Una app contra el desperdicio de comida hace una sola cosa importante: recuerda lo que tienes en la nevera y te avisa antes de que se estropee. Según el Ministerio de Agricultura, Pesca y Alimentación (MAPA), los hogares españoles tiramos más de 1.100 millones de kilos de comida al año, y la mayor parte no se pierde porque compremos mal, sino porque perdemos de vista lo que ya está en la nevera. La gran diferencia entre unas apps y otras no es el diseño: es cómo entran los productos. En Fango entran solos, escaneando el recibo de la compra con IA.

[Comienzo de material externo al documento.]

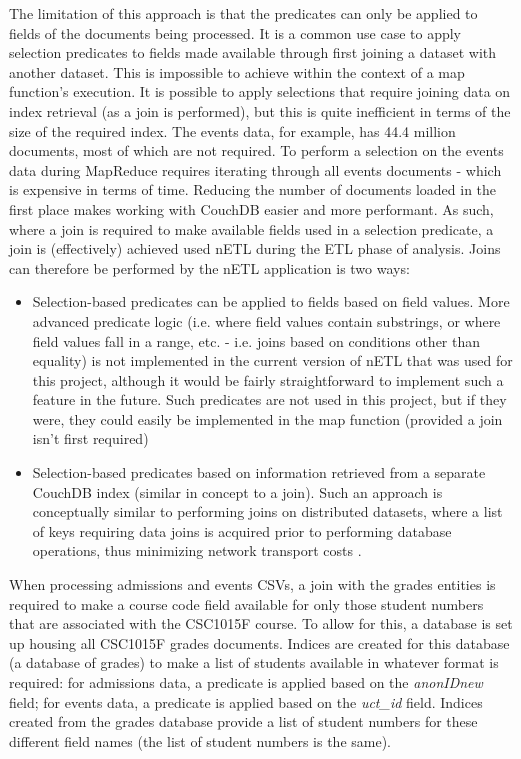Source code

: The limitation of this approach is that the predicates can only be applied to fields of the documents being processed. It is a common use case to apply selection predicates to fields made available through first joining a dataset with another dataset. This is impossible to achieve within the context of a map function’s execution. It is possible to apply selections that require joining data on index retrieval (as a join is performed), but this is quite inefficient in terms of the size of the required index. The events data, for example, has 44.4 million documents, most of which are not required. To perform a selection on the events data during MapReduce requires iterating through all events documents - which is expensive in terms of time. Reducing the number of documents loaded in the first place makes working with CouchDB easier and more performant. As such, where a join is required to make available fields used in a selection predicate, a join is (effectively) achieved used nETL during the ETL phase of analysis. Joins can therefore be performed by the nETL application is two ways:

\begin{itemize}
  \item Selection-based predicates can be applied to fields based on field values. More advanced predicate logic (i.e. where field values contain substrings, or where field values fall in a range, etc. - i.e. joins based on conditions other than equality) is not implemented in the current version of nETL that was used for this project, although it would be fairly straightforward to implement such a feature in the future. Such predicates are not used in this project, but if they were, they could easily be implemented in the map function (provided a join isn't first required)
  \item Selection-based predicates based on information retrieved from a separate CouchDB index (similar in concept to a join). Such an approach is conceptually similar to performing joins on distributed datasets, where a list of keys requiring data joins is acquired prior to performing database operations, thus minimizing network transport costs \cite{sonia2018}.
\end{itemize}

When processing admissions and events CSVs, a join with the grades entities is required to make a course code field available for only those student numbers that are associated with the CSC1015F course. To allow for this, a database is set up housing all CSC1015F grades documents. Indices are created for this database (a database of grades) to make a list of students available in whatever format is required: for admissions data, a predicate is applied based on the \textit{anonIDnew} field; for events data, a predicate is applied based on the \textit{uct\_id} field. Indices created from the grades database provide a list of student numbers for these different field names (the list of student numbers is the same).

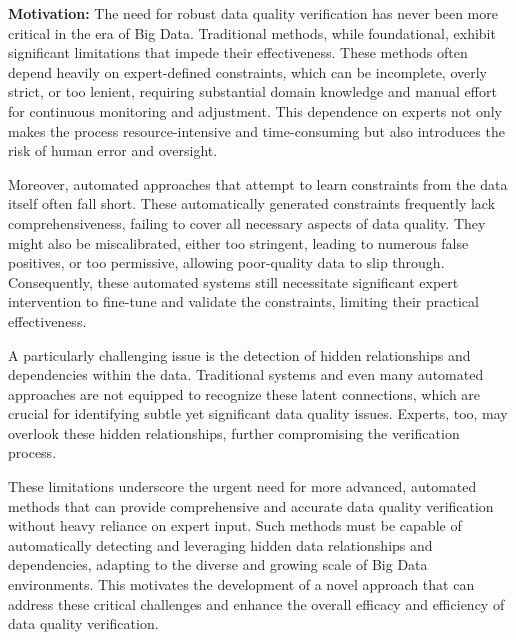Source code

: 
\noindent\textbf{Motivation:} The need for robust data quality verification has never been more critical in the era of Big Data. Traditional methods, while foundational, exhibit significant limitations that impede their effectiveness. These methods often depend heavily on expert-defined constraints, which can be incomplete, overly strict, or too lenient, requiring substantial domain knowledge and manual effort for continuous monitoring and adjustment. This dependence on experts not only makes the process resource-intensive and time-consuming but also introduces the risk of human error and oversight.

Moreover, automated approaches that attempt to learn constraints from the data itself often fall short. These automatically generated constraints frequently lack comprehensiveness, failing to cover all necessary aspects of data quality. They might also be miscalibrated, either too stringent, leading to numerous false positives, or too permissive, allowing poor-quality data to slip through. Consequently, these automated systems still necessitate significant expert intervention to fine-tune and validate the constraints, limiting their practical effectiveness.

A particularly challenging issue is the detection of hidden relationships and dependencies within the data. Traditional systems and even many automated approaches are not equipped to recognize these latent connections, which are crucial for identifying subtle yet significant data quality issues. Experts, too, may overlook these hidden relationships, further compromising the verification process.

These limitations underscore the urgent need for more advanced, automated methods that can provide comprehensive and accurate data quality verification without heavy reliance on expert input. Such methods must be capable of automatically detecting and leveraging hidden data relationships and dependencies, adapting to the diverse and growing scale of Big Data environments. This motivates the development of a novel approach that can address these critical challenges and enhance the overall efficacy and efficiency of data quality verification.

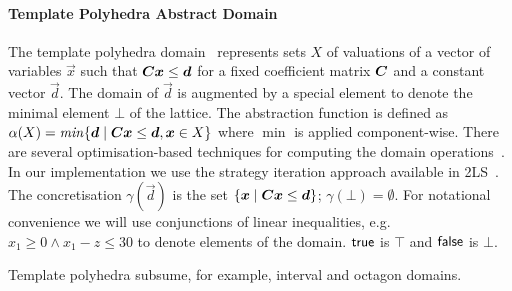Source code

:\paragraph{Template Polyhedra Abstract Domain}
%
The template polyhedra domain~\cite{sriram} represents sets $X$ of
valuations of a vector of variables $\vec{x}$ such that
${\boldsymbol C}{\boldsymbol x}\leq{\boldsymbol d}$ for a fixed coefficient matrix ${\boldsymbol C}$
and a constant vector $\vec{d}$. The domain of $\vec{d}$ is augmented
by a special element to denote the minimal element $\bot$ of the lattice.
%
The abstraction function is defined as $\alpha(X) = \mathit{min} \{{\boldsymbol d}\mid
{\boldsymbol C}{\boldsymbol x}\leq{\boldsymbol d}, {\boldsymbol x}\in X\}$ where $\min$ is
applied component-wise. There are several optimisation-based
techniques for computing the domain
operations~\cite{sriram,GS07b,BJKS15}. In our implementation we use
the strategy iteration approach available in 2LS~\cite{BJKS15}.
%
The concretisation $\gamma(\vec{d})$ is the set $\{{\boldsymbol x}\mid
{\boldsymbol C}{\boldsymbol x}\leq{\boldsymbol d}\}$; $\gamma(\bot)=\emptyset$.
%
For notational convenience we will use conjunctions of linear
inequalities, e.g.\ $x_1\geq 0 \wedge x_1-z\leq 30$ to denote elements
of the domain. $\mathsf{true}$ is $\top$ and $\mathsf{false}$ is $\bot$.

Template polyhedra subsume, for example, interval and octagon domains.

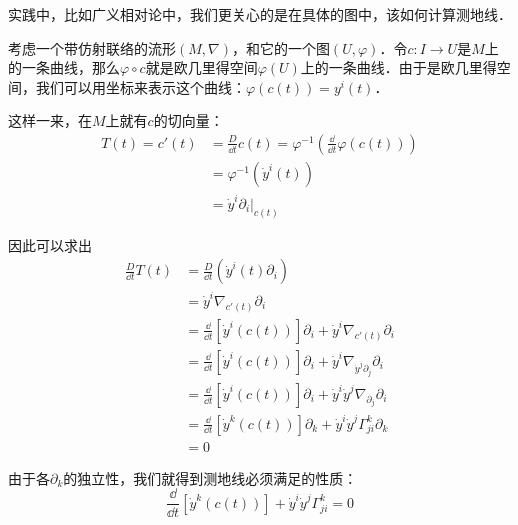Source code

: 实践中，比如广义相对论中，我们更关心的是在具体的图中，该如何计算测地线．

考虑一个带仿射联络的流形$(M, \nabla)$，和它的一个图$(U, \varphi)$．令$c:I\to U$是$M$上的一条曲线，那么$\varphi\circ c$就是欧几里得空间$\varphi(U)$上的一条曲线．由于是欧几里得空间，我们可以用坐标来表示这个曲线：$\varphi(c(t))=y^i(t)$．


这样一来，在$M$上就有$c$的切向量：
\begin{equation}
\begin{aligned}
T(t)=c'(t)&=\frac{D}{\dd t}c(t)=\varphi^{-1}(\frac{\dd}{\dd t}\varphi(c(t)))\\
&=\varphi^{-1}(\dot{y}^i(t))\\
&=\dot{y}^i\partial_i|_{c(t)}
\end{aligned}
\end{equation}

因此可以求出
\begin{equation}
\begin{aligned}
\frac{D}{\dd t}T(t)&=\frac{D}{\dd t}(\dot{y}^i(t)\partial_i)\\
&=\dot{y}^i\nabla_{c'(t)}\partial_i\\
&=\frac{\dd}{\dd t}[\dot{y}^i(c(t))]\partial_i+\dot{y}^i\nabla_{c'(t)}\partial_i\\
&=\frac{\dd}{\dd t}[\dot{y}^i(c(t))]\partial_i+\dot{y}^i\nabla_{\dot{y}^j\partial_j}\partial_i\\
&=\frac{\dd}{\dd t}[\dot{y}^i(c(t))]\partial_i+\dot{y}^i\dot{y}^j\nabla_{\partial_j}\partial_i\\
&=\frac{\dd}{\dd t}[\dot{y}^k(c(t))]\partial_k+\dot{y}^i\dot{y}^j\Gamma^k_{ji}\partial_k\\
&=0
\end{aligned}
\end{equation}

由于各$\partial_k$的独立性，我们就得到测地线必须满足的性质：
\begin{equation}
\frac{\dd}{\dd t}[\dot{y}^k(c(t))]+\dot{y}^i\dot{y}^j\Gamma^k_{ji}=0
\end{equation}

- Qué hace — lleva la cuenta de tus alimentos y te avisa antes de que caduquen
- La clave está en cómo entran los productos — a mano, por código de barras o escaneando el recibo
- Escaneo del recibo con IA — toda la compra semanal entra de una vez, con fechas estimadas, en menos de 30 segundos
- Sé honesto contigo — si solo controlas cuatro cosas, una app manual sencilla ya te basta
Qué hace exactamente una app contra el desperdicio de comida
En el fondo, una app de este tipo es una lista de la nevera con memoria. Guarda qué alimentos tienes y cuándo caduca cada uno, y su trabajo es sencillo: decirte qué toca comer antes de que sea tarde. La mayoría muestran la lista con un código de colores por fecha —verde lo que aún aguanta, rojo lo que corre prisa— para que de un vistazo sepas qué rescatar hoy.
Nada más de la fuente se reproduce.